En la relación entre dos países hay elementos que no pasan del anecdotario y quedan en segundo plano cuando existe manejo diplomático, prudencia, como ha sucedido en el caso México-Estados Unidos.
De no ser así, la situación sería distinta, estaría descompuesta. Lo que hay es disposición a dialogar y lograr acuerdos. Prueba de ello son los contactos virtuales entre los gobernantes y el encuentro presencial programado para el próximo 9 de septiembre.
Son nimiedades el hecho de que presidente Andrés Manuel López Obrador no felicitara inmediatamente a Joe Biden después de los resultados de las elecciones, la aparente mayor simpatía por el antecesor Donald Trump y el cambiarle de nombre al cargo de la vicepresidenta Kamala Harris al recibirla en Palacio Nacional.
Cierto que hay formas que se deben cuidar y calificativos que se deben evitar, pero tampoco se podrían tomar como si fueran lo medular cuando existen otros temas que realmente interesan y afectan a los pueblos.
La relación avanza por el camino del diálogo, en este sentido han sido los pasos de las dos partes, más ahora que ambos presidentes se caracterizan por la moderación y el respeto, no por actos impulsivos e impropios como sucedía con el tuitero Donald Trump.
Andrés Manuel López Obrador en ningún momento se subió al ring con Trump, no se enredó en pleitos verbales. Procuró el respeto y terminó por conseguirlo de su contraparte. En ese contexto se negoció y concretó el tratado comercial firmado junto con Canadá.
No se puede perder de vista que Estados Unidos es una de las naciones más poderosas del mundo, con la desventaja que esto puede representar para un vecino modesto como México. Por eso es entendible que haya cedido a la advertencia de Trump de imponer nuevos aranceles si no se reforzaba la frontera sur. Es el precio de estar tan lejos de Dios y tan cerca de los Estados Unidos.
También hay que reconocer que había demasiada flexibilidad para atravesar el río Suchiate sin papeles migratorios, así que tampoco fue un despropósito emprender acciones para ordenar esa zona fronteriza.
Sería irresponsable ponerse al tu por tu con el gigante. Más vale el trato cordial para procurar el consenso.

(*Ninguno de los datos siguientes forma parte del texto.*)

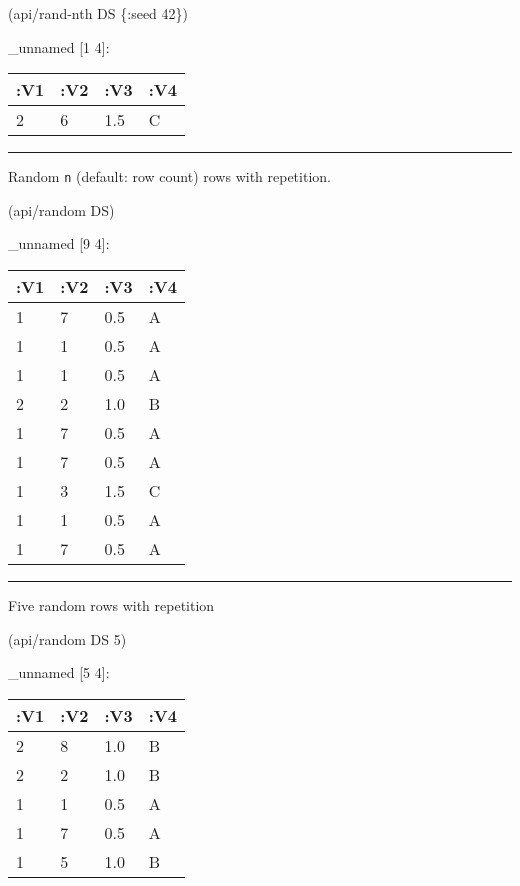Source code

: \documentclass[]{article}
\newenvironment{Shaded}{\begin{snugshade}}{\end{snugshade}}
\newcommand{\AttributeTok}[1]{\textcolor[rgb]{0.77,0.63,0.00}{#1}}
\newcommand{\DecValTok}[1]{\textcolor[rgb]{0.00,0.00,0.81}{#1}}
\newcommand{\NormalTok}[1]{#1}
\begin{document}
\begin{Shaded}
\begin{Highlighting}[]
\NormalTok{(api/rand-nth DS \{}\AttributeTok{:seed} \DecValTok{42}\NormalTok{\})}
\end{Highlighting}
\end{Shaded}

\_unnamed {[}1 4{]}:

\begin{longtable}[]{@{}llll@{}}
\toprule
:V1 & :V2 & :V3 & :V4\tabularnewline
\midrule
\endhead
2 & 6 & 1.5 & C\tabularnewline
\bottomrule
\end{longtable}

\begin{center}\rule{0.5\linewidth}{0.5pt}\end{center}

Random \texttt{n} (default: row count) rows with repetition.

\begin{Shaded}
\begin{Highlighting}[]
\NormalTok{(api/random DS)}
\end{Highlighting}
\end{Shaded}

\_unnamed {[}9 4{]}:

\begin{longtable}[]{@{}llll@{}}
\toprule
:V1 & :V2 & :V3 & :V4\tabularnewline
\midrule
\endhead
1 & 7 & 0.5 & A\tabularnewline
1 & 1 & 0.5 & A\tabularnewline
1 & 1 & 0.5 & A\tabularnewline
2 & 2 & 1.0 & B\tabularnewline
1 & 7 & 0.5 & A\tabularnewline
1 & 7 & 0.5 & A\tabularnewline
1 & 3 & 1.5 & C\tabularnewline
1 & 1 & 0.5 & A\tabularnewline
1 & 7 & 0.5 & A\tabularnewline
\bottomrule
\end{longtable}

\begin{center}\rule{0.5\linewidth}{0.5pt}\end{center}

Five random rows with repetition

\begin{Shaded}
\begin{Highlighting}[]
\NormalTok{(api/random DS }\DecValTok{5}\NormalTok{)}
\end{Highlighting}
\end{Shaded}

\_unnamed {[}5 4{]}:

\begin{longtable}[]{@{}llll@{}}
\toprule
:V1 & :V2 & :V3 & :V4\tabularnewline
\midrule
\endhead
2 & 8 & 1.0 & B\tabularnewline
2 & 2 & 1.0 & B\tabularnewline
1 & 1 & 0.5 & A\tabularnewline
1 & 7 & 0.5 & A\tabularnewline
1 & 5 & 1.0 & B\tabularnewline
\bottomrule
\end{longtable}
\end{document}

Sentarse en la mesa para llegar al arreglo que beneficie a las dos naciones.
A diferencia de Trump, ahora hay en la Casa Blanca un moderado y cuidadoso de las formas. En ningún momento ha salido de su boca una bravata o insulto hacia su interlocutor.
El bagaje intelectual de los personajes puede influir en el trato, aunque siempre pesarán mucho más los intereses y los pueblos que representan los mandatarios. Lo que debe ser más trascendente e importante para ambos.

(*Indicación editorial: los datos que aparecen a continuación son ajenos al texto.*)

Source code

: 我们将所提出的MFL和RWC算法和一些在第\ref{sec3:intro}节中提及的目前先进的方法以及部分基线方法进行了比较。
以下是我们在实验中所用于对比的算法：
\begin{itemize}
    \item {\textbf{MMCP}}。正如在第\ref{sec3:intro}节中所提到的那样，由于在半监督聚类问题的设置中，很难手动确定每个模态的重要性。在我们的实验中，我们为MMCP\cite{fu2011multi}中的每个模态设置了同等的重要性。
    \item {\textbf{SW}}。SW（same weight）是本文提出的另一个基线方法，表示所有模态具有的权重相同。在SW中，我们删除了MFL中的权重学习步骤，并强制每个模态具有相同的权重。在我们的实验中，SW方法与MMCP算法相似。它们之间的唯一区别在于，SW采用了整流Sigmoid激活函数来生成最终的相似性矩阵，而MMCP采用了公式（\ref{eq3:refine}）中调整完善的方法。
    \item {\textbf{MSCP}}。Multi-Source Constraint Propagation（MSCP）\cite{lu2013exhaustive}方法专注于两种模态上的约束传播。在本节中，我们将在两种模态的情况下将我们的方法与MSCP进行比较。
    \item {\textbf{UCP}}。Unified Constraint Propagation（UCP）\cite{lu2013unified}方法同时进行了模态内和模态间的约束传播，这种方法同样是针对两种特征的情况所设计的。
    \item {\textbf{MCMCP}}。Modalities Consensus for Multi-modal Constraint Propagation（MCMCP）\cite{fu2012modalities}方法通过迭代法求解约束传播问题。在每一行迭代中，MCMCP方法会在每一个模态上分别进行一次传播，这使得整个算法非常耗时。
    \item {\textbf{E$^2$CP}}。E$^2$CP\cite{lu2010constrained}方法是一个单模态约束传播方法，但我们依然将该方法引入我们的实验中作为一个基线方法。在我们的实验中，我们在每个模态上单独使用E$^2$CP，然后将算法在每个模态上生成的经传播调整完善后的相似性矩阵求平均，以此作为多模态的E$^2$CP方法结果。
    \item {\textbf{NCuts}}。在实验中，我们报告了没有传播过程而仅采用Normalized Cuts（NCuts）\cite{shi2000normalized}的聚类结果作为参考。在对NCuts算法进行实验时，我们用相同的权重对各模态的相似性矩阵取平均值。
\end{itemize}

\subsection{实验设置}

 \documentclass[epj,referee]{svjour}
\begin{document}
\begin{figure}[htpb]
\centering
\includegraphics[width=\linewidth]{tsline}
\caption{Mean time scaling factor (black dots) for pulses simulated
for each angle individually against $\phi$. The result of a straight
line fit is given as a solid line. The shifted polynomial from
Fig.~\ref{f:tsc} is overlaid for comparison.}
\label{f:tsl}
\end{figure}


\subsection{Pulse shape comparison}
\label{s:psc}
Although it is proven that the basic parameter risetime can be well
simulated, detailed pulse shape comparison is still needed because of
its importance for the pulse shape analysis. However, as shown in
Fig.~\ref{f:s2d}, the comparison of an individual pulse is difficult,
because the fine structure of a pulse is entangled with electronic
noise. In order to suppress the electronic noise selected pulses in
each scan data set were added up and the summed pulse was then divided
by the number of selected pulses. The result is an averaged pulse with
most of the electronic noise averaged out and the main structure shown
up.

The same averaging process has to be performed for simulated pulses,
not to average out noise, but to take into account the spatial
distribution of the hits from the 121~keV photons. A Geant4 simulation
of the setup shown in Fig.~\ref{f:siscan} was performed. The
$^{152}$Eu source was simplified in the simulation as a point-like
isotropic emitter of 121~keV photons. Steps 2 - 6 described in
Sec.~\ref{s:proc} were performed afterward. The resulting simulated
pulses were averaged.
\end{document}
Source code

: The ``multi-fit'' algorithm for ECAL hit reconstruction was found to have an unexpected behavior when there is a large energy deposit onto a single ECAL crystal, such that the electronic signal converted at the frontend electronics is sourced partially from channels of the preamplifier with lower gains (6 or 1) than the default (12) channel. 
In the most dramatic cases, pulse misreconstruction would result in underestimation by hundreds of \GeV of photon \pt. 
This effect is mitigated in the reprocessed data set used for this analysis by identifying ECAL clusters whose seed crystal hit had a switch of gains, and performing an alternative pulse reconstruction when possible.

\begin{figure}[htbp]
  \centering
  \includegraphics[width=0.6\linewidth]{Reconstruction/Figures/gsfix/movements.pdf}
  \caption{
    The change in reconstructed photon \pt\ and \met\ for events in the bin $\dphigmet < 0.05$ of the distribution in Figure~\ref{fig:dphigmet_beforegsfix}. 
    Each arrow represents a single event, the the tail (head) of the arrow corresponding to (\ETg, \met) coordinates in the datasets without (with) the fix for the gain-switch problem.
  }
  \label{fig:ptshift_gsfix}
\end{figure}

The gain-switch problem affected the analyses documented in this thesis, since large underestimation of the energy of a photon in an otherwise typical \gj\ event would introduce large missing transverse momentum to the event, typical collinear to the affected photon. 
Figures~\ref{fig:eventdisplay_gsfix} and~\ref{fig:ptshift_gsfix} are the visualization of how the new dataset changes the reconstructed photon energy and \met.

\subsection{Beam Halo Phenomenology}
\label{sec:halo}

La agenda es lo que cuenta, la esencia en una relación. Lo saben los presidentes y de eso se ocupan. Viene diálogo económico del alto nivel, la revisión de situaciones de emergencia como la pandemia, la cooperación para el desarrollo en el sur de México y Centroamérica y el desarrollo de infraestructura fronteriza.
Sin duda, cuando se tiene un vecino muy poderoso, lo mejor es recurrir a los argumentos de la diplomacia, la inteligencia, la razón, el respeto, la dignidad, lo justo y el derecho internacional.